Comment: Democrats ought to blame themselves, not Manchin

The West Virginian senator was clear all along about what he would accept; Democrats didn’t listen.

By Ramesh Ponnuru / Bloomberg Opinion

The Democrats should have listened to Joe Manchin. As their Build Back Better agenda assumed legislative shape, the Democratic senator from West Virginia kept telling them what he didn’t like about it.

On Nov. 1, he decried the bill’s “shell games” and “budget gimmicks” and called it “a recipe for economic crisis.” He wanted to set up and fully pay for a few programs for 10 years. The bill House Democrats passed sets up more programs, but for only a few years; after that, the Democrats were counting on political pressure to get them extended, and maybe paid for. They appeared to think Manchin’s conditions were just a negotiating position; even after he said that he would be comfortable if no bill at all got passed.

On Sunday, Manchin announced that he could not support the current legislation. Democrats should have realized long beforehand that he wasn’t bluffing. The fact that President Biden lost West Virginia by 39 points last year should have been evidence enough. Democrats should have agreed to what he wanted.

He was, after all, right about the best way to structure the bill, as even some progressives conceded. If Democrats wanted a larger tax credit for children, they should have included a 10-year enlargement and ditched other parts of the bill; as Manchin said. If they weren’t willing to sacrifice other initiatives, they should have left an expanded credit for another day. But the bulk of the Democratic Party in D.C. wasn’t willing to set priorities.
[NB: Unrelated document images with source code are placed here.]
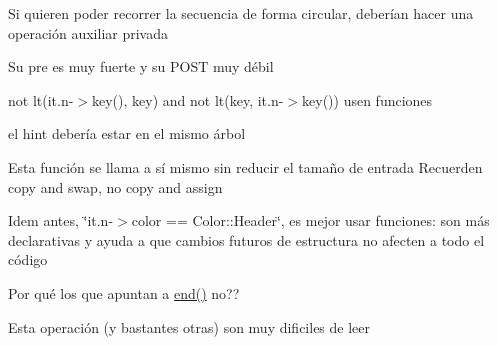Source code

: \begin{DoxyRefList}
Si quieren poder recorrer la secuencia de forma circular, deberían hacer una operación auxiliar privada 
\item[\label{deprecated__deprecated000022}%
\hypertarget{deprecated__deprecated000022}{}%
Miembro \hyperlink{classaed2_1_1map_1_1iterator_ad052c1ef8477a1613c292202226053a5_ad052c1ef8477a1613c292202226053a5}{aed2\+:\+:map$<$ Key, Meaning, Compare $>$\+:\+:iterator\+:\+:operator==} (iterator other) const ]Su pre es muy fuerte y su P\+O\+ST muy débil 
\item[\label{deprecated__deprecated000010}%
\hypertarget{deprecated__deprecated000010}{}%
Miembro \hyperlink{classaed2_1_1map_a3399d36fdd5a880b494f3a5795d3f18f_a3399d36fdd5a880b494f3a5795d3f18f}{aed2\+:\+:map$<$ Key, Meaning, Compare $>$\+:\+:lower\+\_\+bound} (const Key \&key) const ]not lt(it.\+n-\/$>$key(), key) and not lt(key, it.\+n-\/$>$key()) usen funciones 
\item[\label{deprecated__deprecated000003}%
\hypertarget{deprecated__deprecated000003}{}%
Miembro \hyperlink{classaed2_1_1map_a7a77950a3d8e637bfa7cf5dcd904f257_a7a77950a3d8e637bfa7cf5dcd904f257}{aed2\+:\+:map$<$ Key, Meaning, Compare $>$\+:\+:map} (const map \&other)]el hint debería estar en el mismo árbol 
\item[\label{deprecated__deprecated000004}%
\hypertarget{deprecated__deprecated000004}{}%
Miembro \hyperlink{classaed2_1_1map_ac606d334809066929522964d45e76317_ac606d334809066929522964d45e76317}{aed2\+:\+:map$<$ Key, Meaning, Compare $>$\+:\+:operator=} (map other)]Esta función se llama a sí mismo sin reducir el tamaño de entrada Recuerden copy and swap, no copy and assign 
\item[\label{deprecated__deprecated000007}%
\hypertarget{deprecated__deprecated000007}{}%
Miembro \hyperlink{classaed2_1_1map_a96f23896164ab47bee48c26b803f9801_a96f23896164ab47bee48c26b803f9801}{aed2\+:\+:map$<$ Key, Meaning, Compare $>$\+:\+:operator\mbox{[}\mbox{]}} (const Key \&key)]Idem antes, \char`\"{}it.\+n-\/$>$color == Color\+::\+Header\char`\"{}, es mejor usar funciones\+: son más declarativas y ayuda a que cambios futuros de estructura no afecten a todo el código 
\item[\label{deprecated__deprecated000005}%
\hypertarget{deprecated__deprecated000005}{}%
Miembro \hyperlink{classaed2_1_1map_ab22c9a85c2dadbc286cd30e97069a8e6_ab22c9a85c2dadbc286cd30e97069a8e6}{aed2\+:\+:map$<$ Key, Meaning, Compare $>$\+:\+:$\sim$map} ()]Por qué los que apuntan a \hyperlink{classaed2_1_1map_a76023e6a56cb625513e1b5ea028bf983_a76023e6a56cb625513e1b5ea028bf983}{end()} no?? 
\item[\label{deprecated__deprecated000001}%
\hypertarget{deprecated__deprecated000001}{}%
Página \hyperlink{axiomas}{Axiomas y proposiciones auxiliares} ]Esta operación (y bastantes otras) son muy dificiles de leer 


\end{DoxyRefList}
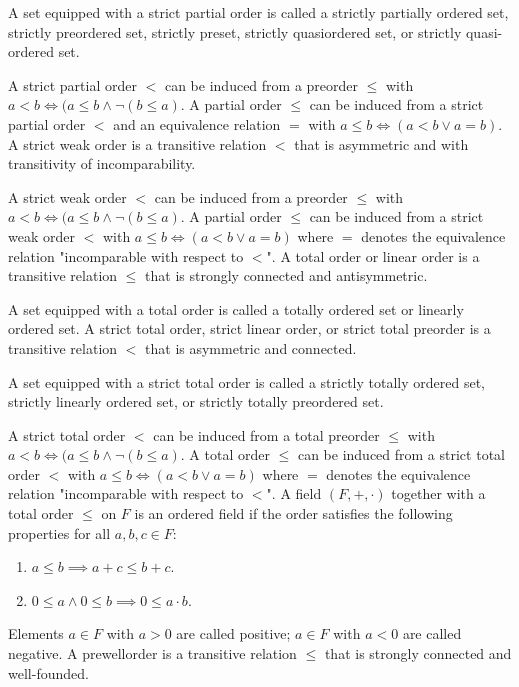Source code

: \documentclass[a4paper,12pt]{article}
\begin{document}
A set equipped with a strict partial order is called a strictly partially ordered set, strictly preordered set, strictly preset, strictly quasiordered set, or strictly quasi-ordered set.

A strict partial order $<$ can be induced from a preorder $\leq$ with $a<b\iff(a\leq b\land \neg(b\leq a)$. A partial order $\leq$ can be induced from a strict partial order $<$ and an equivalence relation $=$ with $a\leq b\iff(a<b\lor a=b)$.
A strict weak order is a transitive relation $<$ that is asymmetric and with transitivity of incomparability.

A strict weak order $<$ can be induced from a preorder $\leq$ with $a<b\iff(a\leq b\land \neg(b\leq a)$. A partial order $\leq$ can be induced from a strict weak order $<$ with $a\leq b\iff(a<b\lor a=b)$ where $=$ denotes the equivalence relation "incomparable with respect to $<$".
A total order or linear order is a transitive relation $\leq$ that is strongly connected and antisymmetric.

A set equipped with a total order is called a totally ordered set or linearly ordered set.
A strict total order, strict linear order, or strict total preorder is a transitive relation $<$ that is asymmetric and connected.

A set equipped with a strict total order is called a strictly totally ordered set, strictly linearly ordered set, or strictly totally preordered set.

A strict total order $<$ can be induced from a total preorder $\leq$ with $a<b\iff(a\leq b\land \neg(b\leq a)$. A total order $\leq$ can be induced from a strict total order $<$ with $a\leq b\iff(a<b\lor a=b)$ where $=$ denotes the equivalence relation "incomparable with respect to $<$".
A field $(F,+,\cdot)$ together with a total order $\leq$ on $F$ is an ordered field if the order satisfies the following properties for all $a,b,c\in F$:
\begin{enumerate}
\item $a\leq b\implies a+c\leq b+c$.
\item $0\leq a\land 0\leq b\implies 0\leq a\cdot b$.
\end{enumerate}
Elements $a\in F$ with $a>0$ are called positive; $a\in F$ with $a<0$ are called negative.
A prewellorder is a transitive relation $\leq$ that is strongly connected and well-founded.
\end{document}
Democrats still aren’t listening. Instead of telling him that they will accept any version of the bill he wants, they’re throwing a tantrum.

White House communications director Jen Psaki snarked that Manchin should “reverse his position yet again, to honor his prior commitments.” Rep. Pramila Jayapal of Washington state, who also leads the Progressive Caucus, is accusing him of “betrayal” and insinuating, dubiously, that a lot of West Virginians will feel the same way.

Her Minnesota colleague Ilhan Omar says Manchin is acting out of “corruption and self-interest.” None of this is going to get progressives a 50th Senate vote for what they want; and that’s assuming they have 49 to start.

It’s not just Manchin the Democrats are refusing to hear. Biden tried to garner support for the bill by saying it “is what 81 million people voted for.” A large segment of those voters, though, just wanted Donald Trump out of office.

Biden understood this political reality well in 2020: It’s why his convention speech dwelt far more on his character and Trump’s than it did on their policy differences. He campaigned for a mandate not to be Trump, and he got it. Only then did he try to convert his win into a mandate for the grab-bag of unrelated progressive policies that became Build Back Better.

Progressive activists are reacting to the failure of the bill by complaining about the structure of American government. Never mind that Democrats have been able to build governing majorities in that structure in the not very distant past. Never mind, either, that the last two years have seen several large spending bills enacted with strong bipartisan support, especially in the Senate.

Build Back Better was unusual in seeking to realize an expansive partisan agenda in a very narrowly divided Congress. Neither Bill Clinton nor Barack Obama tried to enact such large and far-reaching changes in spending when they had much larger margins.

The next stage of grief will be despair over the future of the Biden administration, if not that of democracy itself. Democrats have managed to make the bill a serious test for Biden’s presidency without ever having conveyed to the public what it’s even about.

But Democrats are going further, saying that Manchin has crippled Biden politically, both because they hope it will get the senator to change his mind and because they really are that worked up about what they see as his obstinacy.

Clinton managed to get re-elected after his health-care initiative collapsed; and that was a long-drawn-out collapse, complete with an address to a joint session of Congress. Clinton’s comeback, however, involved moving rightward and scaling back his ambitions. His greatest legislative accomplishment following the health debacle was a center-right retrenchment of welfare policy. He said the era of big government was over, which was not really true but signaled that he would not repeat his mistakes.

The Clinton example of success after legislative defeat is, then, not one today’s Democrats are especially interested in learning from. Let’s see how well yelling at Sen. Manchin works instead.

Ramesh Ponnuru is a Bloomberg Opinion columnist. He is a senior editor at National Review and a visiting fellow at the American Enterprise Institute.